Factors that may influence the body iron status in the perinatal period are listed in Table 1. Low-birthweight and preterm infants have lower iron stores at birth and higher requirements due to more rapid postnatal growth and increased losses as a result of frequent iatrogenic phlebotomy [16]. During the first 2 months of life, the production of fetal Hb is replaced by that of adult Hb, leading to a decline in Hb concentration, while adult-type erythrocytes have a longer life span (120 days vs. 60–90 days for fetal erythrocytes) [57]. Subsequently, iron stores become augmented, and the ferritin concentration increases. During the following months, iron is transferred back from stores to the blood compartment, making the term infant virtually self-sufficient in iron during the first months of life [10]. Hence, the requirement for dietary iron during this period is minimal but depends greatly on the iron stores at birth.
By 4–6 months, iron stores decrease significantly, and the infant needs a generous DII while they triple their body weight and double their iron stores. The requirement of absorbed iron in infants aged 7–11 months was estimated to be approximately 0.8 mg/day [3].

3.1.2. Toddlers (1–3 Years of Age) and Children

Toddlers’ iron needs continue to be relatively large and are not always met by the typical toddler’s diet. Then, iron requirements increase slightly, owing to the slowdown of growth velocity and the decrease in endogenous losses [3]. The body iron related to body weight is relatively stable at approximately 40 mg/kg, while the average weight gain is approximately 7 kg between 1 and 4 years of age, 7.4 kg from 4 to 7 years of age, and 18 kg between 7 and 12 years of age [3]. The requirement for absorbed iron was estimated at 0.5 mg/day in children aged 1–6 years and at approximately 0.8 mg/day in children aged 7–11 years [3].

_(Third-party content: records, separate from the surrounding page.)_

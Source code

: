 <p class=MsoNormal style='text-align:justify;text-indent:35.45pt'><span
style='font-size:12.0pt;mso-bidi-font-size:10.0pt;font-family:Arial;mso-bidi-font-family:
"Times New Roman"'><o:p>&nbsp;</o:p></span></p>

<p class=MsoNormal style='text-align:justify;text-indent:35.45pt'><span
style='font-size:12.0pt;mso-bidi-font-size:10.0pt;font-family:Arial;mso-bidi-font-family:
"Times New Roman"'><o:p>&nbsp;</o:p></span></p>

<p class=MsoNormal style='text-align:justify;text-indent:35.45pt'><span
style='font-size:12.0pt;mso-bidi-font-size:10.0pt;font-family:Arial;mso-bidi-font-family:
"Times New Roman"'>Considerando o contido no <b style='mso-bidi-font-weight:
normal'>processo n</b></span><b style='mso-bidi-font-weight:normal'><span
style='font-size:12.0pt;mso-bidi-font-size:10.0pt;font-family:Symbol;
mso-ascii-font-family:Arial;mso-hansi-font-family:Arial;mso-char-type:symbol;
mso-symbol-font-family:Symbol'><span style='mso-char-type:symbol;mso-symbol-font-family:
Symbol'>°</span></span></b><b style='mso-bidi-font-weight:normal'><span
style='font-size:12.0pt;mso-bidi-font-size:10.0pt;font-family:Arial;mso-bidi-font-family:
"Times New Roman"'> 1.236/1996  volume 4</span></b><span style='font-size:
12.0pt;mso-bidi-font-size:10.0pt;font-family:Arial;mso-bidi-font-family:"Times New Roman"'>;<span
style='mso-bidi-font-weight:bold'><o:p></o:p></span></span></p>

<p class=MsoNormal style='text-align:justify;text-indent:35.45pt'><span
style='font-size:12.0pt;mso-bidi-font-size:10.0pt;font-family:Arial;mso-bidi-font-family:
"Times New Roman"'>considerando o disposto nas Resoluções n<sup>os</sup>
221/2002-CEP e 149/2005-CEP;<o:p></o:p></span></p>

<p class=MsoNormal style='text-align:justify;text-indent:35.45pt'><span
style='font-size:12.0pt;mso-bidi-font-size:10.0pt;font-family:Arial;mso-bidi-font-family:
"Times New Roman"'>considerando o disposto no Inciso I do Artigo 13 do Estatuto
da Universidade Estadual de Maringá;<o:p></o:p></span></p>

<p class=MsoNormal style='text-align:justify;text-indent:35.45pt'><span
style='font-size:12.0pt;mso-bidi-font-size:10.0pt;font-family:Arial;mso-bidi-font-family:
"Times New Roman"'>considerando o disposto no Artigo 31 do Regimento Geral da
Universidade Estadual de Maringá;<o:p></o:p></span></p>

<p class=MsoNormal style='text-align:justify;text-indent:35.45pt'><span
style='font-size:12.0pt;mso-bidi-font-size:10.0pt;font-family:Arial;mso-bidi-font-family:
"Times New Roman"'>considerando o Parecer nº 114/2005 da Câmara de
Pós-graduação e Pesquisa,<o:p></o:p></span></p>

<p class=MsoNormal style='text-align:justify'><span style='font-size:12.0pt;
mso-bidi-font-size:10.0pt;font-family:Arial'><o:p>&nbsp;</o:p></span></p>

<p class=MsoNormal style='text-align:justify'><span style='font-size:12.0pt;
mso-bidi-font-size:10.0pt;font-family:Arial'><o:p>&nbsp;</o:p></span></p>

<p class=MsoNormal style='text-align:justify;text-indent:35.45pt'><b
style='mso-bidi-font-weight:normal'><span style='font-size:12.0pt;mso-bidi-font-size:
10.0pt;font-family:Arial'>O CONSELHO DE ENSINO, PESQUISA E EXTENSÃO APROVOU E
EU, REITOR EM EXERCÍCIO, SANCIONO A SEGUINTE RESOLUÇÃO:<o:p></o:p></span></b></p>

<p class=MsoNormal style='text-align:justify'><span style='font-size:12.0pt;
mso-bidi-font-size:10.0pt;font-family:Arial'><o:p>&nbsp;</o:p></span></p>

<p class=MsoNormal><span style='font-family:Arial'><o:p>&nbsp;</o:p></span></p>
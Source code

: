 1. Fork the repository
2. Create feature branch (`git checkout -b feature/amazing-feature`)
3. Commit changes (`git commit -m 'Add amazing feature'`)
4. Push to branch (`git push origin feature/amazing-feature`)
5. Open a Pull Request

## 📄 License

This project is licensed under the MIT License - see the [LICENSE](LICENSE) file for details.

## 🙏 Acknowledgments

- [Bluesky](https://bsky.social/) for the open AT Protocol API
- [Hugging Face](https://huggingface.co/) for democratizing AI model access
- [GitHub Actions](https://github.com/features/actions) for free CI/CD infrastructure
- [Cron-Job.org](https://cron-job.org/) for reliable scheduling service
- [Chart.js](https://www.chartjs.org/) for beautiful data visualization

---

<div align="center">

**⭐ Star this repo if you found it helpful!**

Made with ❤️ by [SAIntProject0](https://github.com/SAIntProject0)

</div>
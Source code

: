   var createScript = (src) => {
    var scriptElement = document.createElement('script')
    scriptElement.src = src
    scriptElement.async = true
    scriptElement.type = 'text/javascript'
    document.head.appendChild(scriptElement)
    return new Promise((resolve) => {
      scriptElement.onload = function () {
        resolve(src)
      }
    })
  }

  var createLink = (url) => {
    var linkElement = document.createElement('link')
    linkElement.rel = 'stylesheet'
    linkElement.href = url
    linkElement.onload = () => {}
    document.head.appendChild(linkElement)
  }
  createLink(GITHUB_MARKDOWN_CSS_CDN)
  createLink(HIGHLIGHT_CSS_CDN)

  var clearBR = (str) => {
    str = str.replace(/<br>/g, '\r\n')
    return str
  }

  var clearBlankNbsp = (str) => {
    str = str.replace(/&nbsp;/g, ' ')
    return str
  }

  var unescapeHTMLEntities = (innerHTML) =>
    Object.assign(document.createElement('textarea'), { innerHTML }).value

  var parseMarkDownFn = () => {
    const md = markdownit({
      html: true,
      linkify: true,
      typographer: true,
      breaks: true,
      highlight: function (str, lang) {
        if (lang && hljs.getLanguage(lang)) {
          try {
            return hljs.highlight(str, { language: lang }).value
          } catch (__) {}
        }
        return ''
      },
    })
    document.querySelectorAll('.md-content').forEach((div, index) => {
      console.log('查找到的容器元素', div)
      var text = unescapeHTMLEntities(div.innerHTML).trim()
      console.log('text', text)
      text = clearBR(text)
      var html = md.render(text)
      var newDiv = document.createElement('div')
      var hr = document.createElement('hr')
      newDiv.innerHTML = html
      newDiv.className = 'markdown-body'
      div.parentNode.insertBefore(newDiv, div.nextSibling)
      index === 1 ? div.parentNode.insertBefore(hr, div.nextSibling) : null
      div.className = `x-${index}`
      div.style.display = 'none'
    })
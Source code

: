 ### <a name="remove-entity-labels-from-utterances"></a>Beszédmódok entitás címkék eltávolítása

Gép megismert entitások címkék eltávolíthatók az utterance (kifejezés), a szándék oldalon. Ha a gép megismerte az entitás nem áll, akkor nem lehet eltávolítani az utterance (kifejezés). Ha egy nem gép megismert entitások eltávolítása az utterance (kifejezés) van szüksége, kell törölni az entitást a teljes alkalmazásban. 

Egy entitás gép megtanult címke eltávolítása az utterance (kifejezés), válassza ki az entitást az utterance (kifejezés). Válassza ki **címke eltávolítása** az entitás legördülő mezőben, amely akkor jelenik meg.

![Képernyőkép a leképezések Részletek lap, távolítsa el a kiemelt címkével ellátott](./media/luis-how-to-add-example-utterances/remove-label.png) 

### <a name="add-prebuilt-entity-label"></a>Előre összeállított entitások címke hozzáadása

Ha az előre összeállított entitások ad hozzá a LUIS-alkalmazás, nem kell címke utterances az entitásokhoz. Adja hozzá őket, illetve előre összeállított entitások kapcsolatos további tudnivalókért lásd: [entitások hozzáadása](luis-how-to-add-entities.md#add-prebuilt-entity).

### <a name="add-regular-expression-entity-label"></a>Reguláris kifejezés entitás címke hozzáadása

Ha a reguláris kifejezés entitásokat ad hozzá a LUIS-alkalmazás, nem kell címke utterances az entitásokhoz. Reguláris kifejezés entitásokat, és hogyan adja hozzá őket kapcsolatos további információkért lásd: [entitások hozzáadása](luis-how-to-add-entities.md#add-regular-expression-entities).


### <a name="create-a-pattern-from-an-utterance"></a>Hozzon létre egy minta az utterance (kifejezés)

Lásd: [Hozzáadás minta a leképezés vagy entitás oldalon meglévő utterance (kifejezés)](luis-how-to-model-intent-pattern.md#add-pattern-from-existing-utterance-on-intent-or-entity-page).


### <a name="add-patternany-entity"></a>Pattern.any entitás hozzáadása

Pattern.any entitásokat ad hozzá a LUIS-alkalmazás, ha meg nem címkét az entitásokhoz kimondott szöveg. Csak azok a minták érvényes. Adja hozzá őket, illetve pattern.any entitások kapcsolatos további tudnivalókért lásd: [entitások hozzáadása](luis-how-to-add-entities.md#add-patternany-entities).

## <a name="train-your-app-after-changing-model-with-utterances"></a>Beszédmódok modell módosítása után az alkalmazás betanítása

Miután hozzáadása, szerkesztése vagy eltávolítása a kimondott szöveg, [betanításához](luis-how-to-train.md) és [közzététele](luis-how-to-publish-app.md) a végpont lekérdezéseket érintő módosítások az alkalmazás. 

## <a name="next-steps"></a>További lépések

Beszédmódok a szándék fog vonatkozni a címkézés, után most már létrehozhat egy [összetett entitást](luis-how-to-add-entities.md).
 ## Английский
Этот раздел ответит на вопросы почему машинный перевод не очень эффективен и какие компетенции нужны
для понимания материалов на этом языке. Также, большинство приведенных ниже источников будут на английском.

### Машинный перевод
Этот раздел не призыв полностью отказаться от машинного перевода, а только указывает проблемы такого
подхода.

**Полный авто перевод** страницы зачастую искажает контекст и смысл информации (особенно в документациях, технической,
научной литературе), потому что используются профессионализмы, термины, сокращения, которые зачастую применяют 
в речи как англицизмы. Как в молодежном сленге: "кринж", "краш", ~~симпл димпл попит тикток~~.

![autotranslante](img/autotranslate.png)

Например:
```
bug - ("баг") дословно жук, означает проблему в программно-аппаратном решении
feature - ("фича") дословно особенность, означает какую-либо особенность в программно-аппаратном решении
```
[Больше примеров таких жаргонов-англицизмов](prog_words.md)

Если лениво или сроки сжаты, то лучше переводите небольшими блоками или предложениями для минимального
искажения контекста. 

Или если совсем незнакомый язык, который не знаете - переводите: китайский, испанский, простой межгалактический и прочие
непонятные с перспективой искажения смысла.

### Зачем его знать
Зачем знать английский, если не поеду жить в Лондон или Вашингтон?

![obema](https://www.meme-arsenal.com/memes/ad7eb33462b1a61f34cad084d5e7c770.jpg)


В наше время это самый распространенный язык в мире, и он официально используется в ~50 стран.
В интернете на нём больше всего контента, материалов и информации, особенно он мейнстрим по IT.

3.1.3. Adolescents (12–17 Years)

With puberty, iron requirements increase in both genders as a result of the acceleration of growth, along with an increase in lean body mass and an expansion of the total blood volume, to which the compensation of the periodic menstrual loss in girls after menarche must be added [58]. Of note is the wide variation of age at menarche. Between the age of 12 and 18 years, the average weight gain of boys is 27.8 kg and that of girls is 14.8 kg, and their requirements for absorbed iron are 1.27 and 1.13 mg/day, respectively [3].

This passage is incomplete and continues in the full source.